■ Your assignment ■
Word for word, write the lines below out again, with no pictures.

═══ Extracted records ═══

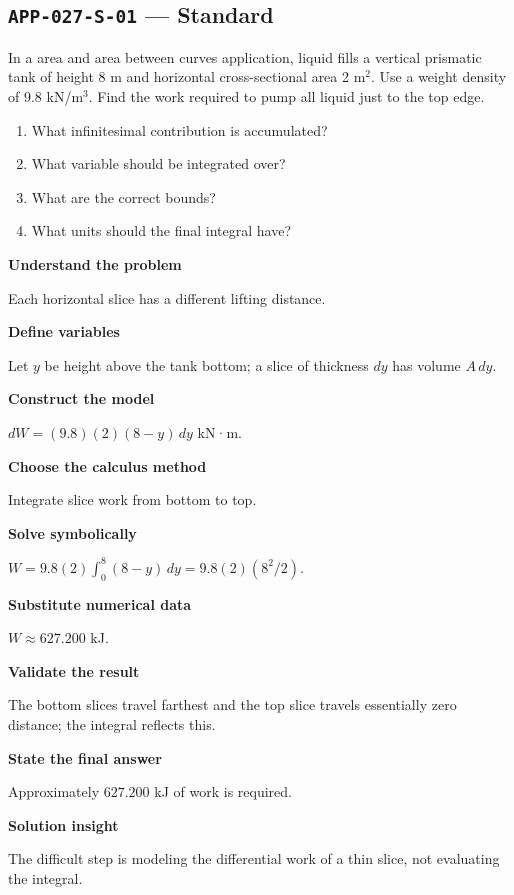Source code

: \documentclass[11pt]{book}
\newcommand{\pid}[1]{\texttt{#1}}
\begin{document}
\subsection*{\pid{APP-027-S-01} — Standard}
\begin{problembox}
In a area and area between curves application, liquid fills a vertical prismatic tank of height 8 m and horizontal cross-sectional area 2 m$^2$. Use a weight density of 9.8 kN/m$^3$. Find the work required to pump all liquid just to the top edge.
\end{problembox}
\begin{promptbox}\begin{enumerate}
\item What infinitesimal contribution is accumulated?
\item What variable should be integrated over?
\item What are the correct bounds?
\item What units should the final integral have?
\end{enumerate}\end{promptbox}
\begin{solutionbox}
\textbf{Understand the problem}\par Each horizontal slice has a different lifting distance.\par\medskip
\textbf{Define variables}\par Let $y$ be height above the tank bottom; a slice of thickness $dy$ has volume $A\,dy$.\par\medskip
\textbf{Construct the model}\par $dW=(9.8)(2)(8-y)\,dy$ kN·m.\par\medskip
\textbf{Choose the calculus method}\par Integrate slice work from bottom to top.\par\medskip
\textbf{Solve symbolically}\par $W=9.8(2)\int_0^{8}(8-y)\,dy=9.8(2)(8^2/2)$.\par\medskip
\textbf{Substitute numerical data}\par $W\approx 627.200$ kJ.\par\medskip
\textbf{Validate the result}\par The bottom slices travel farthest and the top slice travels essentially zero distance; the integral reflects this.\par\medskip
\textbf{State the final answer}\par Approximately $627.200$ kJ of work is required.\par\medskip
\textbf{Solution insight}\par The difficult step is modeling the differential work of a thin slice, not evaluating the integral.\par\medskip
\end{solutionbox}
\end{document}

═══

■ Solution ■
Source code

: \documentclass[11pt]{book}
\newcommand{\pid}[1]{\texttt{#1}}
\begin{document}
\subsection*{\pid{APP-027-S-01} — Standard}
\begin{problembox}
In a area and area between curves application, liquid fills a vertical prismatic tank of height 8 m and horizontal cross-sectional area 2 m$^2$. Use a weight density of 9.8 kN/m$^3$. Find the work required to pump all liquid just to the top edge.
\end{problembox}
\begin{promptbox}\begin{enumerate}
\item What infinitesimal contribution is accumulated?
\item What variable should be integrated over?
\item What are the correct bounds?
\item What units should the final integral have?
\end{enumerate}\end{promptbox}
\begin{solutionbox}
\textbf{Understand the problem}\par Each horizontal slice has a different lifting distance.\par\medskip
\textbf{Define variables}\par Let $y$ be height above the tank bottom; a slice of thickness $dy$ has volume $A\,dy$.\par\medskip
\textbf{Construct the model}\par $dW=(9.8)(2)(8-y)\,dy$ kN·m.\par\medskip
\textbf{Choose the calculus method}\par Integrate slice work from bottom to top.\par\medskip
\textbf{Solve symbolically}\par $W=9.8(2)\int_0^{8}(8-y)\,dy=9.8(2)(8^2/2)$.\par\medskip
\textbf{Substitute numerical data}\par $W\approx 627.200$ kJ.\par\medskip
\textbf{Validate the result}\par The bottom slices travel farthest and the top slice travels essentially zero distance; the integral reflects this.\par\medskip
\textbf{State the final answer}\par Approximately $627.200$ kJ of work is required.\par\medskip
\textbf{Solution insight}\par The difficult step is modeling the differential work of a thin slice, not evaluating the integral.\par\medskip
\end{solutionbox}
\end{document}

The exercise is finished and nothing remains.